• Instructions for the task
Could you give the records below again exactly as they stand?

═════ Given data ═════

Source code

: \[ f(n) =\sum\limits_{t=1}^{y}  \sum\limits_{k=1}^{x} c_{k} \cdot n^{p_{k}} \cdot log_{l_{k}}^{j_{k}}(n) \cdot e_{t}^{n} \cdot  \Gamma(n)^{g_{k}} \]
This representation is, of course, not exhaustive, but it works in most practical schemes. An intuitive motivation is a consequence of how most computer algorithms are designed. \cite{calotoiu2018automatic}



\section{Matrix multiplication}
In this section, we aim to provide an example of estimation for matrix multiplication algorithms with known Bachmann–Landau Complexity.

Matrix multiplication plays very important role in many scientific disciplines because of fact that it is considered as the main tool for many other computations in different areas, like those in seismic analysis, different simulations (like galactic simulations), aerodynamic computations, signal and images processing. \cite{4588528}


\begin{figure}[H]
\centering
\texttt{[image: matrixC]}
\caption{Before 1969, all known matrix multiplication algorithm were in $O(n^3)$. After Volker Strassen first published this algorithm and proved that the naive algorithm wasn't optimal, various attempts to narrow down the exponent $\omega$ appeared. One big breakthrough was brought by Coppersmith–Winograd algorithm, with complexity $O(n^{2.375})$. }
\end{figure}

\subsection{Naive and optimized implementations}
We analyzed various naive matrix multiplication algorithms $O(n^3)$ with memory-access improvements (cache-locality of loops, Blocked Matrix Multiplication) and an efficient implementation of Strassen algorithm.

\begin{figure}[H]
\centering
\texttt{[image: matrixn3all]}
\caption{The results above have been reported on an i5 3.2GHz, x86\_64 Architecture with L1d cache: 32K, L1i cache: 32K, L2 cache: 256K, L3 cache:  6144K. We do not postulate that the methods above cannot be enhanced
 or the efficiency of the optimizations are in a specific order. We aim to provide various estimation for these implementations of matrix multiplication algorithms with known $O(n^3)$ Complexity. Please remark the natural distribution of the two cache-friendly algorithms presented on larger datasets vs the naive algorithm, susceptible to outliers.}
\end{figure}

═════

• Solved problem
Source code

: \[ f(n) =\sum\limits_{t=1}^{y}  \sum\limits_{k=1}^{x} c_{k} \cdot n^{p_{k}} \cdot log_{l_{k}}^{j_{k}}(n) \cdot e_{t}^{n} \cdot  \Gamma(n)^{g_{k}} \]
This representation is, of course, not exhaustive, but it works in most practical schemes. An intuitive motivation is a consequence of how most computer algorithms are designed. \cite{calotoiu2018automatic}



\section{Matrix multiplication}
In this section, we aim to provide an example of estimation for matrix multiplication algorithms with known Bachmann–Landau Complexity.

Matrix multiplication plays very important role in many scientific disciplines because of fact that it is considered as the main tool for many other computations in different areas, like those in seismic analysis, different simulations (like galactic simulations), aerodynamic computations, signal and images processing. \cite{4588528}


\begin{figure}[H]
\centering
\texttt{[image: matrixC]}
\caption{Before 1969, all known matrix multiplication algorithm were in $O(n^3)$. After Volker Strassen first published this algorithm and proved that the naive algorithm wasn't optimal, various attempts to narrow down the exponent $\omega$ appeared. One big breakthrough was brought by Coppersmith–Winograd algorithm, with complexity $O(n^{2.375})$. }
\end{figure}

\subsection{Naive and optimized implementations}
We analyzed various naive matrix multiplication algorithms $O(n^3)$ with memory-access improvements (cache-locality of loops, Blocked Matrix Multiplication) and an efficient implementation of Strassen algorithm.

\begin{figure}[H]
\centering
\texttt{[image: matrixn3all]}
\caption{The results above have been reported on an i5 3.2GHz, x86\_64 Architecture with L1d cache: 32K, L1i cache: 32K, L2 cache: 256K, L3 cache:  6144K. We do not postulate that the methods above cannot be enhanced
 or the efficiency of the optimizations are in a specific order. We aim to provide various estimation for these implementations of matrix multiplication algorithms with known $O(n^3)$ Complexity. Please remark the natural distribution of the two cache-friendly algorithms presented on larger datasets vs the naive algorithm, susceptible to outliers.}
\end{figure}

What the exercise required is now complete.